According to a recent study published in the journal Ecological Modelling, researchers have found that in 10 megacities across the globe, a tree-based ecosystem has a median annual value of $AUD640 million, or almost $AUD45 per capita for each megacity resident.

The study's lead author, Dr Theodore Endreny of the College of Environmental Science and Forestry (ESF) in Syracuse, New York, says the value of the trees could be doubled just by planting more of them.

"Megacities can increase these benefits on average by 85 percent," Endreny says. 

"If trees were to be established throughout their potential cover area, they would serve to filter air and water pollutants and reduce building energy use, and improve human well-being while providing habitat and resources for other species in the urban area," he says.

In terms of the methodology, the study estimated existing and potential tree cover, and its contribution to ecosystem services and at the same time estimated the benefits of tree cover in reducing air pollution, stormwater runoff, energy costs associated with heating and cooling buildings, and carbon emissions. 

The cities studied were Beijing, Buenos Aires, Cairo, Istanbul, London, Los Angeles, Mexico City, Moscow, Mumbai, and Tokyo.

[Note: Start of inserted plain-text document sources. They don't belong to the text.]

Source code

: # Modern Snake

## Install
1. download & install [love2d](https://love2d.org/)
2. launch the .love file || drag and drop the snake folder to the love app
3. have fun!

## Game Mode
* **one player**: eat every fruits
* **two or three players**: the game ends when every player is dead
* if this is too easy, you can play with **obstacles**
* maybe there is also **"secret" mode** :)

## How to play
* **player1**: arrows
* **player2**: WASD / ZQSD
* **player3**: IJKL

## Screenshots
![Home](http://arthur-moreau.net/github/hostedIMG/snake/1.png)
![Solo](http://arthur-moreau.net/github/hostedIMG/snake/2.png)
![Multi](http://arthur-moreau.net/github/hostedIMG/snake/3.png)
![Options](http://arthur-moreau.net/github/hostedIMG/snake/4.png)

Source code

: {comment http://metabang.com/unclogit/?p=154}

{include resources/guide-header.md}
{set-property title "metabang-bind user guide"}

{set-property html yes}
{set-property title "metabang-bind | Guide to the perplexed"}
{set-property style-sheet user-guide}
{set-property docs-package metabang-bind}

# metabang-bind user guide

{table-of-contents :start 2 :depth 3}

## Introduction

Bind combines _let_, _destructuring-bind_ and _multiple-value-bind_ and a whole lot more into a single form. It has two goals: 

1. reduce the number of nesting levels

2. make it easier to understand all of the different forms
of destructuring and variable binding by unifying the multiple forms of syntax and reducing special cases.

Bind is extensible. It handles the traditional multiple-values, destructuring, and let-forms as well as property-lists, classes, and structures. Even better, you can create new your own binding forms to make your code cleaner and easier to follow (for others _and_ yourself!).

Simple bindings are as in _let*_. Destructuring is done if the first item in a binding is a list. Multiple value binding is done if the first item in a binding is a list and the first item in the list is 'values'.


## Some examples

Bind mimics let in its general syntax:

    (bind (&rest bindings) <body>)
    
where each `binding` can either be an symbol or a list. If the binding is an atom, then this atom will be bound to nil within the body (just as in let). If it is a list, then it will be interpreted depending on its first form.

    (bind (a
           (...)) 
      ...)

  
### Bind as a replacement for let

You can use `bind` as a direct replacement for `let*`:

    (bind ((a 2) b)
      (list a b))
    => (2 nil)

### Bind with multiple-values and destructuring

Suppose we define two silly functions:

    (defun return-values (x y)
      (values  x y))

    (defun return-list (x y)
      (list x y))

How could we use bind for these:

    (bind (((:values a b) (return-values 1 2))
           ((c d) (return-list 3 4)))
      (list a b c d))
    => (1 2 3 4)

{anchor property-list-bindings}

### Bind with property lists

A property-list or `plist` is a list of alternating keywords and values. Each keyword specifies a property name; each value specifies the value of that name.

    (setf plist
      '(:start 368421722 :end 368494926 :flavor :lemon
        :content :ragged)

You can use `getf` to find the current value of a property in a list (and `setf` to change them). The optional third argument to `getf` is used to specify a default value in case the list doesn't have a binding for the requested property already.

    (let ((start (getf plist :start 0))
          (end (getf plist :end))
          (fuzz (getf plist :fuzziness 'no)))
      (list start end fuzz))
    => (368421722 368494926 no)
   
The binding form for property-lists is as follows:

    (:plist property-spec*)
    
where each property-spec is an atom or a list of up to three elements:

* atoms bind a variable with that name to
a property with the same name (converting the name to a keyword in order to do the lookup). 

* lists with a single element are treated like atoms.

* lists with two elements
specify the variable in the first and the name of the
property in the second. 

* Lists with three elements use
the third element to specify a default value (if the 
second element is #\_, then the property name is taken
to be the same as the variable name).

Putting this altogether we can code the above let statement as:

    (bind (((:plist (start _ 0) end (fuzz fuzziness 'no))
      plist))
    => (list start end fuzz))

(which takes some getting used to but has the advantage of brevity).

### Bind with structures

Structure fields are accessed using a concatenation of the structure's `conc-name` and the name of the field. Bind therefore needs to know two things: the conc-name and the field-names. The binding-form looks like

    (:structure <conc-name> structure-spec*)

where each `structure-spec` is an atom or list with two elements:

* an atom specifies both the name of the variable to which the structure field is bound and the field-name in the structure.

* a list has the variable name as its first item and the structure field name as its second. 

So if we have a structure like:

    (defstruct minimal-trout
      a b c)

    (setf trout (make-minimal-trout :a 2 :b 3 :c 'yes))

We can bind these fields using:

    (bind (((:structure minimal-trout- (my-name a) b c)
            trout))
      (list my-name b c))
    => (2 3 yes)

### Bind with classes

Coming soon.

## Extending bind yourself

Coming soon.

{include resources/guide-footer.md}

"Trees have direct and indirect benefits for cooling buildings and reducing human suffering during heat waves," Endreny says. 

"The direct benefit is shade which keeps the urban area cooler, the indirect benefit is transpiration of stormwater which turns hot air into cooler air."

Trees play a vital part in any urban ecosystem, mega or otherwise, performing services such as the removal of airborne particulates, cooling and insulation, and carbon sequestration.